The city's 25 millionth cruise ship passenger passed through the Port of Vancouver Wednesday morning.

With more than 40 years of ships docking at the downtown port, the milestone was reached in what is expected to be a banner year for cruise traffic.

Lucky number 25 million was Cheryl Spangler, who was welcomed to Canada Place with a brass band and rows of cupcakes. She said she was given a heads-up, but didn't expect that much fanfare.

"They called to say I was the 25 millionth passenger to go through the Port of Vancouver… It's hard to register. That's such a big number."

Spangler, her husband and their family are headed to Alaska, and the trip marked their first time in Vancouver.

"It's gorgeous.
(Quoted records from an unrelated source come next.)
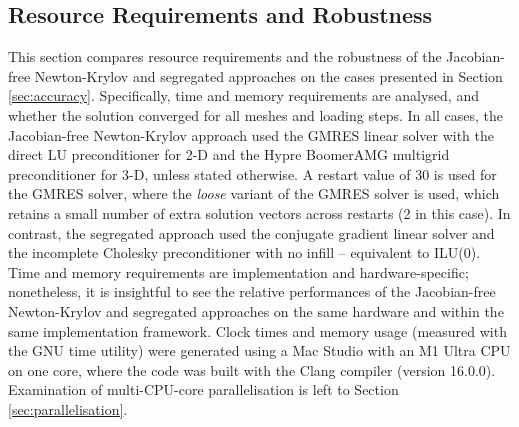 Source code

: \documentclass[sn-mathphys,Numbered]{sn-jnl}%
\begin{document}
\subsection{Resource Requirements and Robustness}
\label{sec:resource_requirements}
This section compares resource requirements and the robustness of the Jacobian-free Newton-Krylov and segregated approaches on the cases presented in Section \ref{sec:accuracy}.
Specifically, time and memory requirements are analysed, and whether the solution converged for all meshes and loading steps.
In all cases, the Jacobian-free Newton-Krylov approach used the GMRES linear solver with the direct LU preconditioner for 2-D and the Hypre BoomerAMG multigrid preconditioner for 3-D, unless stated otherwise.
A restart value of 30 is used for the GMRES solver, where the \emph{loose} variant of the GMRES solver is used, which retains a small number of extra solution vectors across restarts (2 in this case).
In contrast, the segregated approach used the conjugate gradient linear solver and the incomplete Cholesky preconditioner with no infill -- equivalent to ILU(0).
Time and memory requirements are implementation and hardware-specific; nonetheless, it is insightful to see the relative performances of the Jacobian-free Newton-Krylov and segregated approaches on the same hardware and within the same implementation framework.
Clock times and memory usage (measured with the GNU time utility) were generated using a Mac Studio with an M1 Ultra CPU on one core, where the code was built with the Clang compiler (version 16.0.0).
Examination of multi-CPU-core parallelisation is left to Section \ref{sec:parallelisation}.
\end{document}
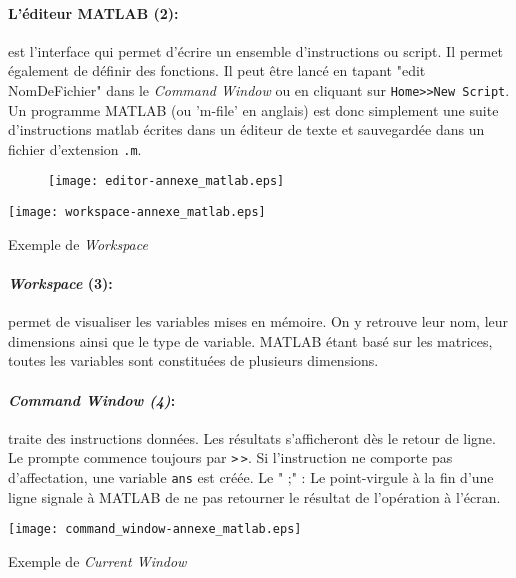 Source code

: \paragraph{L'éditeur MATLAB (2): } est l'interface qui permet d'écrire
un ensemble d'instructions ou script. Il permet également de définir 
des fonctions. Il peut être lancé en tapant "edit NomDeFichier" dans le 
\emph{Command Window} ou en cliquant sur \verb?Home>>New Script?.
Un programme MATLAB (ou 'm-file' en anglais) est donc simplement
une suite d'instructions matlab écrites dans un éditeur de texte et 
sauvegardée dans un fichier d'extension \texttt{.m}.
\begin{figure}[!h]
    \centering
    \texttt{[image: editor-annexe\_matlab.eps]}
\end{figure}
\begin{marginfigure}
    \centering
    \texttt{[image: workspace-annexe\_matlab.eps]}
    \caption{Exemple de \emph{Workspace}\label{fig-Workspace}}    
\end{marginfigure}
\paragraph*{\emph{Workspace} (3): } permet de visualiser les variables mises 
en mémoire. On y retrouve leur nom, leur dimensions ainsi que le type 
de variable. MATLAB étant basé sur les matrices, toutes les
variables sont constituées de plusieurs dimensions.

\paragraph*{\emph{Command Window (4)}: } traite des instructions
données. Les résultats s'afficheront dès le retour de ligne. Le prompte 
commence toujours par \texttt{>}\,\texttt{>}. Si l'instruction ne 
comporte pas d'affectation, une variable \texttt{ans} est créée.
Le " ;" : Le point-virgule à la fin d'une ligne signale à MATLAB de ne pas
retourner le résultat de l'opération à l'écran.
\begin{marginfigure}
    \centering
    \texttt{[image: command\_window-annexe\_matlab.eps]}
    \caption{Exemple de \emph{Current Window}\label{fig-CW}}    
\end{marginfigure}
\clearpage
\restoregeometry
\captionsetup{width=0.9\linewidth}

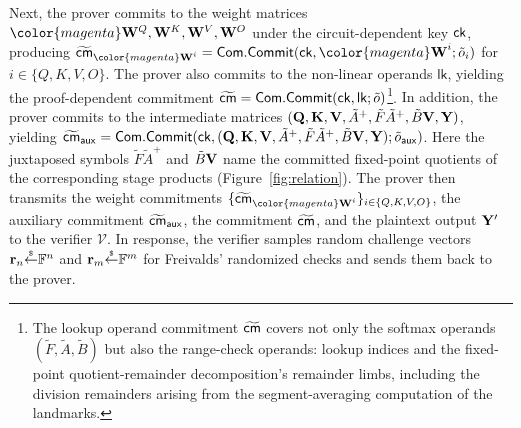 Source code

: \documentclass[sigconf,anonymous,review,balance=false]{acmart}
\newcommand{\rev}[1]{{\color{magenta}#1}}
\begin{document}
Next, the prover commits to the weight matrices $\rev{\W^Q, \W^K, \W^V, \W^O}$ under the circuit-dependent key $\ck$, producing $\widetilde{\cm}_{\rev{\W}^i} = \Com.\commit(\ck, \rev{\W}^i; \tilde{o}_i)$ for $i \in \{Q,K,V,O\}$.
The prover also commits to the non-linear operands $\mathsf{lk}$, yielding the proof-dependent commitment $\widetilde{\cm} = \Com.\commit(\ck, \mathsf{lk}; \tilde{o})$\rev{\footnote{\label{fn:lkp-scope}\rev{The lookup operand commitment $\widetilde{\cm}$ covers not only the softmax operands $(\tilde{F},\tilde{A},\tilde{B})$ but also the range-check operands: lookup indices and the fixed-point quotient-remainder decomposition's remainder limbs\rev{, including the division remainders arising from the segment-averaging computation of the landmarks}.}}}.
\rev{In addition, the prover commits to the intermediate matrices $(\Q, \K, \V, \tilde{A}^{+}, \tilde{F}\tilde{A}^{+}, \tilde{B}\V, \Y)$, yielding $\widetilde{\cm}_{\mathsf{aux}} = \Com.\commit(\ck, (\Q,\K,\V,\tilde{A}^{+},\tilde{F}\tilde{A}^{+},\tilde{B}\V,\Y); \tilde{o}_{\mathsf{aux}})$. Here the juxtaposed symbols $\tilde{F}\tilde{A}^{+}$ and $\tilde{B}\V$ name the committed fixed-point quotients of the corresponding stage products (Figure~\ref{fig:relation}).}
The prover then transmits the weight commitments $\{\widetilde{\cm}_{\rev{\W}^i}\}_{i \in \{Q,K,V,O\}}$, \rev{the auxiliary commitment $\widetilde{\cm}_{\mathsf{aux}}$,} the commitment $\widetilde{\cm}$, and the plaintext output $\Y'$ to the verifier $\mathcal{V}$.
In response, the verifier samples random challenge vectors $\rand_n \sample \mathbb{F}^n$ and $\rand_m \sample \mathbb{F}^m$ for Freivalds' randomized checks and sends them back to the prover.
\end{document}
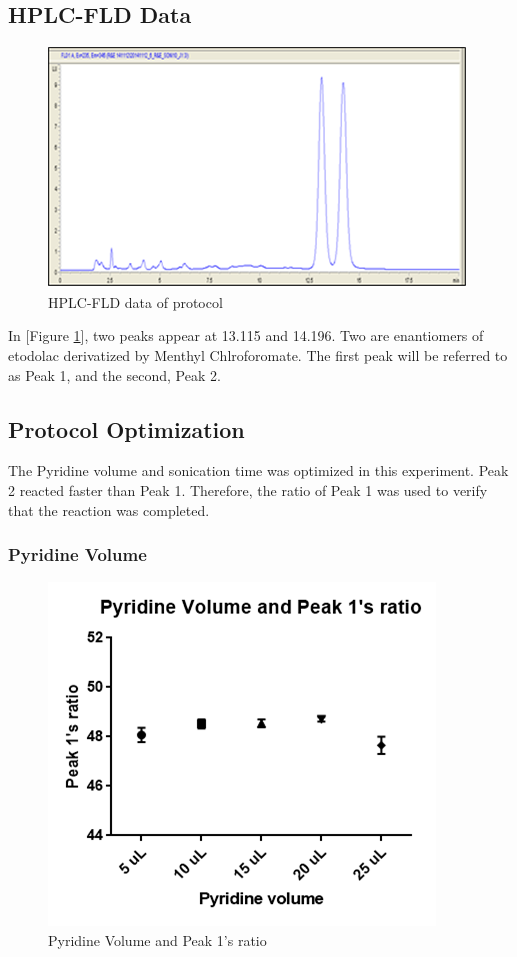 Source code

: \documentclass[12pt]{article} %
\begin{document}
\subsection {HPLC-FLD Data}
\begin{figure}[h!]
  \centering
  \includegraphics[width=\linewidth]{fig5.png}
  \caption{HPLC-FLD data of protocol}
  \label{fig:fig5}
\end{figure}

 In [Figure \ref{fig:fig5}], two peaks appear at 13.115 and 14.196. Two are enantiomers of etodolac derivatized by Menthyl Chlroforomate. The first peak will be referred to as Peak 1, and the second, Peak 2.

\subsection{ Protocol Optimization }
 The Pyridine volume and sonication time was optimized in this experiment. Peak 2 reacted faster than Peak 1. Therefore, the ratio of Peak 1 was used to verify that the reaction was completed.

\subsubsection {Pyridine Volume}


\begin{figure}[h!]
  \centering
  \includegraphics[width=0.6\linewidth]{fig6.png}
  \caption{Pyridine Volume and Peak 1's ratio}
  \label{fig:fig6}
\end{figure}
\end{document}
Beautiful, beautiful city," she said.

Alaskan cruises first started leaving from Vancouver more than four decades ago.

"If you lined up the cruise ships of 25 million passengers end to end, you'd need 12,000 of them, and they'd stretch 3,400 kilometres – from here to Juneau and back again, end to end," said Robin Sylvester, president of the Vancouver Fraser Port Authority.
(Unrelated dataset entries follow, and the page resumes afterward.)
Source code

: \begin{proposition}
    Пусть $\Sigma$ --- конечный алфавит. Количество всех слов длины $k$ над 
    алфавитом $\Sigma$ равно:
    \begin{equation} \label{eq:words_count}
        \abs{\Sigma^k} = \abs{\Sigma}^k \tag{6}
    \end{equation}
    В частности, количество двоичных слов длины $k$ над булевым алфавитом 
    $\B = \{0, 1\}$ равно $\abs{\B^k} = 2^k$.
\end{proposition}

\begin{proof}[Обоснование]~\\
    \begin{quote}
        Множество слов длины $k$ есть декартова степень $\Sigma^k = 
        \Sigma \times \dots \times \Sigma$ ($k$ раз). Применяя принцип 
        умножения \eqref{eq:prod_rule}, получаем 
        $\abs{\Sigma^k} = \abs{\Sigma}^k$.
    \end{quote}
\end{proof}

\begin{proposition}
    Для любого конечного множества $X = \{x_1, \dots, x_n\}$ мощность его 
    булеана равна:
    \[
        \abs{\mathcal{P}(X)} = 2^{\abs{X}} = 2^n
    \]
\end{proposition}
While the influx of tourist traffic brought in by docked ships can be inconvenient for locals, the port says the industry generates $1.6 billion in economic impact, amounting to nearly 7,000 jobs across Canada.

Each vessel that stops in Vancouver brings in an average of $2.8 million for the local economy.
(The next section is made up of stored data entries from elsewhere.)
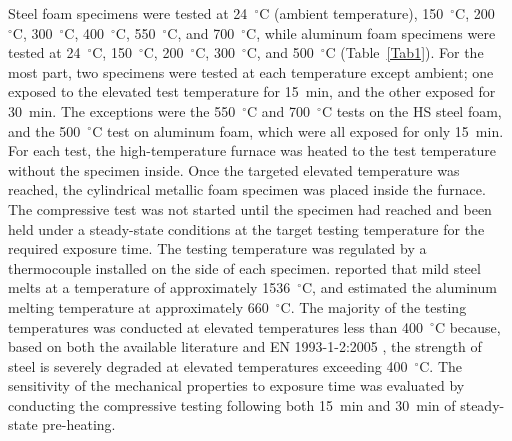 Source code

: \documentclass[review]{elsarticle}
\begin{document}
Steel foam specimens were tested at 24~$^{\circ}\mathrm{C}$ (ambient temperature), 150~$^{\circ}\mathrm{C}$, 200~$^{\circ}\mathrm{C}$, 300~$^{\circ}\mathrm{C}$, 400~$^{\circ}\mathrm{C}$, 550~$^{\circ}\mathrm{C}$, and 700~$^{\circ}\mathrm{C}$, while aluminum foam specimens were tested at 24~$^{\circ}\mathrm{C}$, 150~$^{\circ}\mathrm{C}$, 200~$^{\circ}\mathrm{C}$, 300~$^{\circ}\mathrm{C}$, and 500~$^{\circ}\mathrm{C}$ (Table~\ref{Tab1}). For the most part, two specimens were tested at each temperature except ambient; one exposed to the elevated test temperature for 15~min, and the other exposed for 30~min. The exceptions were the 550~$^{\circ}\mathrm{C}$ and 700~$^{\circ}\mathrm{C}$ tests on the HS steel foam, and the 500~$^{\circ}\mathrm{C}$ test on aluminum foam, which were all exposed for only 15~min. For each test, the high-temperature furnace was heated to the test temperature without the specimen inside. Once the targeted elevated temperature was reached, the cylindrical metallic foam specimen was placed inside the furnace. The compressive test was not started until the specimen had reached and been held under a steady-state conditions at the target testing temperature for the required exposure time. The testing temperature was regulated by a thermocouple installed on the side of each specimen. \cite{Avalloneetal2007} reported that mild steel melts at a temperature of approximately 1536~$^{\circ}\mathrm{C}$, and \cite{Ashsby2000} estimated the aluminum melting temperature at approximately 660~$^{\circ}\mathrm{C}$. The majority of the testing temperatures was conducted at elevated temperatures less than 400~$^{\circ}\mathrm{C}$ because, based on both the available literature and EN 1993-1-2:2005 \cite{EC3-1-2}, the strength of steel is severely degraded at elevated temperatures exceeding 400~$^{\circ}\mathrm{C}$. The sensitivity of the mechanical properties to exposure time was evaluated by conducting the compressive testing following both 15~min and 30~min of steady-state pre-heating.
\end{document}
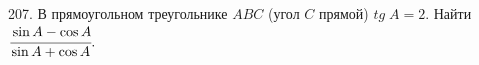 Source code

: 207. В прямоугольном треугольнике $ABC$ (угол $C$ прямой) $tg\; A=2.$ Найти $\cfrac{\sin A -\cos A}{\sin A +\cos A}.$\\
Another milestone for the port is scheduled to set sail in September. The mammoth 20-deck, 4,000 passenger Norwegian Bliss will dock in the city, the largest ship to ever stop at Canada Place.

"We actually have sensors on each of the major bridges broadcasting in real time the tidal heights to the ship navigation systems," Sylvester said.

Giant ships are the future of the cruise industry, so the port is looking at the possibility of building another terminal outside of the Burrard Inlet to avoid the confines of bridges.

It's a possibility that is decades away, and no timeline for the proposed project was available. For now, the port says its focus is Canada Place where it may get crowded but three vessels can still dock at a time.